(Saved entries)
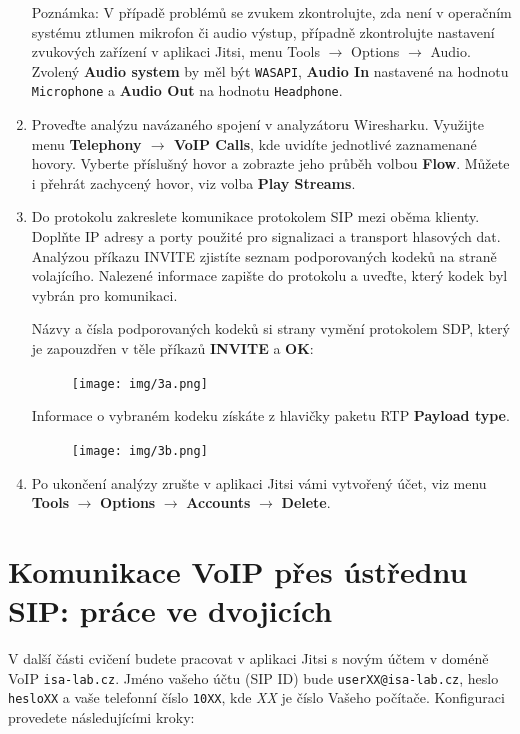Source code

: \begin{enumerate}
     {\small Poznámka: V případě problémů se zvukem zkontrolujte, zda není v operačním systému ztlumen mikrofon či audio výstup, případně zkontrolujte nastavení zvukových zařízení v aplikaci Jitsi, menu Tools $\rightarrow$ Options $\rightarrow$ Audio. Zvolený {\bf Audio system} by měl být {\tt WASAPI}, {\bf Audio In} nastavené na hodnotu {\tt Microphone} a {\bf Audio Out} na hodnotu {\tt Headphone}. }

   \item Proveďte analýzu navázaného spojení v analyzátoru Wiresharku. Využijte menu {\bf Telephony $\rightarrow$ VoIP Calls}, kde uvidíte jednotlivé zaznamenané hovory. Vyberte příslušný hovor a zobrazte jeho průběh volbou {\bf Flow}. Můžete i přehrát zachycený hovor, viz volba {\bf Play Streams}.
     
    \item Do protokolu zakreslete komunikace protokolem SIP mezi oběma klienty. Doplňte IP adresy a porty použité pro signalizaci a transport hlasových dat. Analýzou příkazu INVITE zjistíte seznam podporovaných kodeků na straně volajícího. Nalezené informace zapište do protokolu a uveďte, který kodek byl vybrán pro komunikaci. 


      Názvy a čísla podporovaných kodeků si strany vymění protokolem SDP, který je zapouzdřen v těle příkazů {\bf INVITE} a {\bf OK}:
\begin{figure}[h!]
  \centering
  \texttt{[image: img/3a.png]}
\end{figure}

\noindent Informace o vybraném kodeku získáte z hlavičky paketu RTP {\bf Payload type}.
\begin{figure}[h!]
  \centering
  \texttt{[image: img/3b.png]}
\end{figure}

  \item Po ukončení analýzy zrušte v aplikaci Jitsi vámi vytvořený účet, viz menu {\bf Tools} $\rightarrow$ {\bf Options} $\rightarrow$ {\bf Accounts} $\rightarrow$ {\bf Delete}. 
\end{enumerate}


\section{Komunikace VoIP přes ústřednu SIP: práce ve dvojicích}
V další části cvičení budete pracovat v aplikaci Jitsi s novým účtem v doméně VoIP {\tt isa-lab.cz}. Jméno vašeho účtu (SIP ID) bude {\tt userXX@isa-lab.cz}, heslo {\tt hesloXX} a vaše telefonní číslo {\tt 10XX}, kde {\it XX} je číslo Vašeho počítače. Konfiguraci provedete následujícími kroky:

* _Goal of the exercise_: Please repeat all of the data exactly, excluding images.

* _Written solution_:
Source code

: \begin{enumerate}
     {\small Poznámka: V případě problémů se zvukem zkontrolujte, zda není v operačním systému ztlumen mikrofon či audio výstup, případně zkontrolujte nastavení zvukových zařízení v aplikaci Jitsi, menu Tools $\rightarrow$ Options $\rightarrow$ Audio. Zvolený {\bf Audio system} by měl být {\tt WASAPI}, {\bf Audio In} nastavené na hodnotu {\tt Microphone} a {\bf Audio Out} na hodnotu {\tt Headphone}. }

   \item Proveďte analýzu navázaného spojení v analyzátoru Wiresharku. Využijte menu {\bf Telephony $\rightarrow$ VoIP Calls}, kde uvidíte jednotlivé zaznamenané hovory. Vyberte příslušný hovor a zobrazte jeho průběh volbou {\bf Flow}. Můžete i přehrát zachycený hovor, viz volba {\bf Play Streams}.
     
    \item Do protokolu zakreslete komunikace protokolem SIP mezi oběma klienty. Doplňte IP adresy a porty použité pro signalizaci a transport hlasových dat. Analýzou příkazu INVITE zjistíte seznam podporovaných kodeků na straně volajícího. Nalezené informace zapište do protokolu a uveďte, který kodek byl vybrán pro komunikaci. 


      Názvy a čísla podporovaných kodeků si strany vymění protokolem SDP, který je zapouzdřen v těle příkazů {\bf INVITE} a {\bf OK}:
\begin{figure}[h!]
  \centering
  \texttt{[image: img/3a.png]}
\end{figure}

\noindent Informace o vybraném kodeku získáte z hlavičky paketu RTP {\bf Payload type}.
\begin{figure}[h!]
  \centering
  \texttt{[image: img/3b.png]}
\end{figure}

  \item Po ukončení analýzy zrušte v aplikaci Jitsi vámi vytvořený účet, viz menu {\bf Tools} $\rightarrow$ {\bf Options} $\rightarrow$ {\bf Accounts} $\rightarrow$ {\bf Delete}. 
\end{enumerate}


\section{Komunikace VoIP přes ústřednu SIP: práce ve dvojicích}
V další části cvičení budete pracovat v aplikaci Jitsi s novým účtem v doméně VoIP {\tt isa-lab.cz}. Jméno vašeho účtu (SIP ID) bude {\tt userXX@isa-lab.cz}, heslo {\tt hesloXX} a vaše telefonní číslo {\tt 10XX}, kde {\it XX} je číslo Vašeho počítače. Konfiguraci provedete následujícími kroky:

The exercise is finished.